#### Task to carry out
Could you retype every entry below exactly as written?

#### Exercise data
Content starts
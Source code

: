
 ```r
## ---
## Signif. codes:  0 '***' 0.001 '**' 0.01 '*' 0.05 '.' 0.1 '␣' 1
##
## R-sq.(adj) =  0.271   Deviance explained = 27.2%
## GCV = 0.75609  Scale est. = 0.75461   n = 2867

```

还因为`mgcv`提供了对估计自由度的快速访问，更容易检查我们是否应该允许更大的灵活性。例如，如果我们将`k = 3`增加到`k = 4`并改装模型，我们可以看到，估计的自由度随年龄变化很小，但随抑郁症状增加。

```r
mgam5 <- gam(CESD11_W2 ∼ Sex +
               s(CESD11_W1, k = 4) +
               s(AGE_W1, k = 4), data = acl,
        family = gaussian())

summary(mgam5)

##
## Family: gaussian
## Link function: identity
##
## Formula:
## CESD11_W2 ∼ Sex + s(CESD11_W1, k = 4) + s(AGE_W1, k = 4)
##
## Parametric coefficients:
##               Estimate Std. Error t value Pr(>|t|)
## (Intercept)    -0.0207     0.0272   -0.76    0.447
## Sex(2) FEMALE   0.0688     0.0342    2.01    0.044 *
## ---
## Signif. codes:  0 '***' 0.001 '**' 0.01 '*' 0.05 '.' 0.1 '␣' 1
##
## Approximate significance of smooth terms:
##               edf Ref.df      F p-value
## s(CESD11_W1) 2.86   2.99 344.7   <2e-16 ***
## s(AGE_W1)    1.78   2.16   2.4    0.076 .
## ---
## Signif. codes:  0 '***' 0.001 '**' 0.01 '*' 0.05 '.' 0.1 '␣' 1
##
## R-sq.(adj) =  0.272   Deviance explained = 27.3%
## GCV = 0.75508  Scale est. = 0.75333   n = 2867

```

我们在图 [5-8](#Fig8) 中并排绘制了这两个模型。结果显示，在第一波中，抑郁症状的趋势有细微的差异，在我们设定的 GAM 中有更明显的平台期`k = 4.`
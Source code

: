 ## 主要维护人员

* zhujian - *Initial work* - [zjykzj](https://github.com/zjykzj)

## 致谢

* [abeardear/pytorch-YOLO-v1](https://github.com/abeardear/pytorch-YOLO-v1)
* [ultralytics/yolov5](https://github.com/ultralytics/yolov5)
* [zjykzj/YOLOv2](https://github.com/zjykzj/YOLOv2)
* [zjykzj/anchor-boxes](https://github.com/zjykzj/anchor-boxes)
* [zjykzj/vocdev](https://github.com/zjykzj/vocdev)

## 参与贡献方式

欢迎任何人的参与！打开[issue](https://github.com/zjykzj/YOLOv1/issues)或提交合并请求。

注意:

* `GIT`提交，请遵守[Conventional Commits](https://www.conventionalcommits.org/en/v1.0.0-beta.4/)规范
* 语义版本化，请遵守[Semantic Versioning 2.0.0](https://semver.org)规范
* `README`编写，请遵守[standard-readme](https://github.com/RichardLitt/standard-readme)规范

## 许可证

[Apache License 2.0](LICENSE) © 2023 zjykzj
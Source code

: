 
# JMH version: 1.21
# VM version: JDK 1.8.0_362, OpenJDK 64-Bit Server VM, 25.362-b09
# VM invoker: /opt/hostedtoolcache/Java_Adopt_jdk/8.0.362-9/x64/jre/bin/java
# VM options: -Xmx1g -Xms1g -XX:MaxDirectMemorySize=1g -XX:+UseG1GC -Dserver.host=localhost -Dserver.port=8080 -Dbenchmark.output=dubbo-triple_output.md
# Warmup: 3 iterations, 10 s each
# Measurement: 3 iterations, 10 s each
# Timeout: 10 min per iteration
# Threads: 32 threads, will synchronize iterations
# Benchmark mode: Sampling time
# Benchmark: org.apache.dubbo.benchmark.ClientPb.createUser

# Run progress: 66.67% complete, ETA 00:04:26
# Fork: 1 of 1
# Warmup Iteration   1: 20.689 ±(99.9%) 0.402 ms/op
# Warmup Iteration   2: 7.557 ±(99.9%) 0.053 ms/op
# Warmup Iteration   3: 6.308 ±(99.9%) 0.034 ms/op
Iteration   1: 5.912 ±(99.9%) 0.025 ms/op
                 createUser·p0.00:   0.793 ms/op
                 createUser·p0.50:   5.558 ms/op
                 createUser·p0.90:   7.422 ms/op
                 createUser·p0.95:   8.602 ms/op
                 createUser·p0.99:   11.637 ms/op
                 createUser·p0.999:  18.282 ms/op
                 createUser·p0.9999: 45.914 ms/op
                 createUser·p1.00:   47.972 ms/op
Content ends
#### Written response
Source code

:
 ```r
## ---
## Signif. codes:  0 '***' 0.001 '**' 0.01 '*' 0.05 '.' 0.1 '␣' 1
##
## R-sq.(adj) =  0.271   Deviance explained = 27.2%
## GCV = 0.75609  Scale est. = 0.75461   n = 2867

```

还因为`mgcv`提供了对估计自由度的快速访问，更容易检查我们是否应该允许更大的灵活性。例如，如果我们将`k = 3`增加到`k = 4`并改装模型，我们可以看到，估计的自由度随年龄变化很小，但随抑郁症状增加。

```r
mgam5 <- gam(CESD11_W2 ∼ Sex +
               s(CESD11_W1, k = 4) +
               s(AGE_W1, k = 4), data = acl,
        family = gaussian())

summary(mgam5)

##
## Family: gaussian
## Link function: identity
##
## Formula:
## CESD11_W2 ∼ Sex + s(CESD11_W1, k = 4) + s(AGE_W1, k = 4)
##
## Parametric coefficients:
##               Estimate Std. Error t value Pr(>|t|)
## (Intercept)    -0.0207     0.0272   -0.76    0.447
## Sex(2) FEMALE   0.0688     0.0342    2.01    0.044 *
## ---
## Signif. codes:  0 '***' 0.001 '**' 0.01 '*' 0.05 '.' 0.1 '␣' 1
##
## Approximate significance of smooth terms:
##               edf Ref.df      F p-value
## s(CESD11_W1) 2.86   2.99 344.7   <2e-16 ***
## s(AGE_W1)    1.78   2.16   2.4    0.076 .
## ---
## Signif. codes:  0 '***' 0.001 '**' 0.01 '*' 0.05 '.' 0.1 '␣' 1
##
## R-sq.(adj) =  0.272   Deviance explained = 27.3%
## GCV = 0.75508  Scale est. = 0.75333   n = 2867

```

我们在图 [5-8](#Fig8) 中并排绘制了这两个模型。结果显示，在第一波中，抑郁症状的趋势有细微的差异，在我们设定的 GAM 中有更明显的平台期`k = 4.`
Source code

: ## 主要维护人员

* zhujian - *Initial work* - [zjykzj](https://github.com/zjykzj)

## 致谢

* [abeardear/pytorch-YOLO-v1](https://github.com/abeardear/pytorch-YOLO-v1)
* [ultralytics/yolov5](https://github.com/ultralytics/yolov5)
* [zjykzj/YOLOv2](https://github.com/zjykzj/YOLOv2)
* [zjykzj/anchor-boxes](https://github.com/zjykzj/anchor-boxes)
* [zjykzj/vocdev](https://github.com/zjykzj/vocdev)

## 参与贡献方式

欢迎任何人的参与！打开[issue](https://github.com/zjykzj/YOLOv1/issues)或提交合并请求。

注意:

* `GIT`提交，请遵守[Conventional Commits](https://www.conventionalcommits.org/en/v1.0.0-beta.4/)规范
* 语义版本化，请遵守[Semantic Versioning 2.0.0](https://semver.org)规范
* `README`编写，请遵守[standard-readme](https://github.com/RichardLitt/standard-readme)规范

## 许可证

[Apache License 2.0](LICENSE) © 2023 zjykzj
Source code

: 
# JMH version: 1.21
# VM version: JDK 1.8.0_362, OpenJDK 64-Bit Server VM, 25.362-b09
# VM invoker: /opt/hostedtoolcache/Java_Adopt_jdk/8.0.362-9/x64/jre/bin/java
# VM options: -Xmx1g -Xms1g -XX:MaxDirectMemorySize=1g -XX:+UseG1GC -Dserver.host=localhost -Dserver.port=8080 -Dbenchmark.output=dubbo-triple_output.md
# Warmup: 3 iterations, 10 s each
# Measurement: 3 iterations, 10 s each
# Timeout: 10 min per iteration
# Threads: 32 threads, will synchronize iterations
# Benchmark mode: Sampling time
# Benchmark: org.apache.dubbo.benchmark.ClientPb.createUser

# Run progress: 66.67% complete, ETA 00:04:26
# Fork: 1 of 1
# Warmup Iteration   1: 20.689 ±(99.9%) 0.402 ms/op
# Warmup Iteration   2: 7.557 ±(99.9%) 0.053 ms/op
# Warmup Iteration   3: 6.308 ±(99.9%) 0.034 ms/op
Iteration   1: 5.912 ±(99.9%) 0.025 ms/op
                 createUser·p0.00:   0.793 ms/op
                 createUser·p0.50:   5.558 ms/op
                 createUser·p0.90:   7.422 ms/op
                 createUser·p0.95:   8.602 ms/op
                 createUser·p0.99:   11.637 ms/op
                 createUser·p0.999:  18.282 ms/op
                 createUser·p0.9999: 45.914 ms/op
                 createUser·p1.00:   47.972 ms/op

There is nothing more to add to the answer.